# TASK DIRECTIONS
The lines to extract run from the first line of the entries through the line that contains "operations department showing"; reproduce exactly those lines and no others.

# LISTED ENTRIES

----

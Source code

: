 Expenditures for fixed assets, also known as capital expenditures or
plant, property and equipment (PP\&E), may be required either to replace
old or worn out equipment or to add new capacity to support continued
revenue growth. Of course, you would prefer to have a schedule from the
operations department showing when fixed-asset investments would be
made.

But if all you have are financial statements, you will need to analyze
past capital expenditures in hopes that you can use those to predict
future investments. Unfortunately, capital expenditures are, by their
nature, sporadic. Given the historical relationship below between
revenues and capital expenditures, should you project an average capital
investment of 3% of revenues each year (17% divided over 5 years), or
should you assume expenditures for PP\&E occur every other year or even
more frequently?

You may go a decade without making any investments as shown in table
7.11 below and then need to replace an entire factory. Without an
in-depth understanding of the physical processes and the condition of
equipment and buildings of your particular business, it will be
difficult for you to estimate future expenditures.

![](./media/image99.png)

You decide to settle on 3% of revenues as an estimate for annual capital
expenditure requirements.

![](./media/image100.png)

----

# THE ANSWER
Source code

: Expenditures for fixed assets, also known as capital expenditures or
plant, property and equipment (PP\&E), may be required either to replace
old or worn out equipment or to add new capacity to support continued
revenue growth. Of course, you would prefer to have a schedule from the
operations department showing when fixed-asset investments would be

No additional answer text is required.